* [Your assignment]: Going through the data below, tally every line where the string "different" occurs, then give only the tally.

--- Supplied material Enclosed Below ---

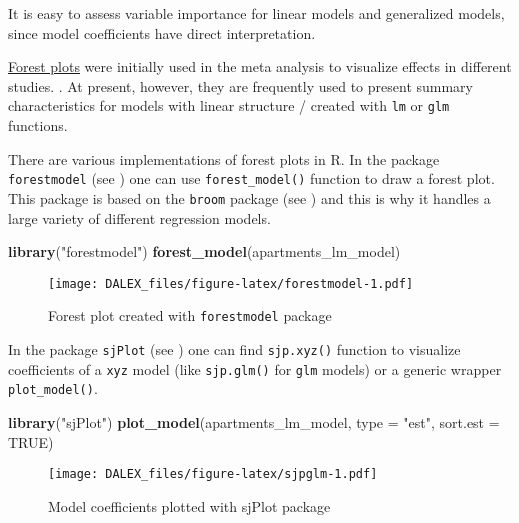 \documentclass[]{book}
\newenvironment{Shaded}{\begin{snugshade}}{\end{snugshade}}
\newcommand{\DataTypeTok}[1]{\textcolor[rgb]{0.13,0.29,0.53}{#1}}
\newcommand{\KeywordTok}[1]{\textcolor[rgb]{0.13,0.29,0.53}{\textbf{#1}}}
\newcommand{\NormalTok}[1]{#1}
\newcommand{\OtherTok}[1]{\textcolor[rgb]{0.56,0.35,0.01}{#1}}
\newcommand{\StringTok}[1]{\textcolor[rgb]{0.31,0.60,0.02}{#1}}
\theoremstyle{definition}
\theoremstyle{definition}
\theoremstyle{definition}
\theoremstyle{remark}
\begin{document}
It is easy to assess variable importance for linear models and
generalized models, since model coefficients have direct interpretation.

\href{https://en.wikipedia.org/wiki/Forest_plot}{Forest plots} were
initially used in the meta analysis to visualize effects in different
studies. . At present, however, they are frequently used to present
summary characteristics for models with linear structure / created with
\texttt{lm} or \texttt{glm} functions.

There are various implementations of forest plots in R. In the package
\texttt{forestmodel} (see \citep{forestmodel}) one can use
\texttt{forest\_model()} function to draw a forest plot. This package is
based on the \texttt{broom} package (see \citep{broom}) and this is why
it handles a large variety of different regression models.

\begin{Shaded}
\begin{Highlighting}[]
\KeywordTok{library}\NormalTok{(}\StringTok{"forestmodel"}\NormalTok{)}
\KeywordTok{forest_model}\NormalTok{(apartments_lm_model)}
\end{Highlighting}
\end{Shaded}

\begin{figure}
\centering
\texttt{[image: DALEX\_files/figure-latex/forestmodel-1.pdf]}
\caption{\label{fig:forestmodel}Forest plot created with
\texttt{forestmodel} package}
\end{figure}

In the package \texttt{sjPlot} (see \citep{sjPlot}) one can find
\texttt{sjp.xyz()} function to visualize coefficients of a \texttt{xyz}
model (like \texttt{sjp.glm()} for \texttt{glm} models) or a generic
wrapper \texttt{plot\_model()}.

\begin{Shaded}
\begin{Highlighting}[]
\KeywordTok{library}\NormalTok{(}\StringTok{"sjPlot"}\NormalTok{)}
\KeywordTok{plot_model}\NormalTok{(apartments_lm_model, }\DataTypeTok{type =} \StringTok{"est"}\NormalTok{, }\DataTypeTok{sort.est =} \OtherTok{TRUE}\NormalTok{)}
\end{Highlighting}
\end{Shaded}

\begin{figure}
\centering
\texttt{[image: DALEX\_files/figure-latex/sjpglm-1.pdf]}
\caption{\label{fig:sjpglm}Model coefficients plotted with sjPlot package}
\end{figure}
\end{document}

--- End of Enclosed Supplied material ---

* [Task solution]: 2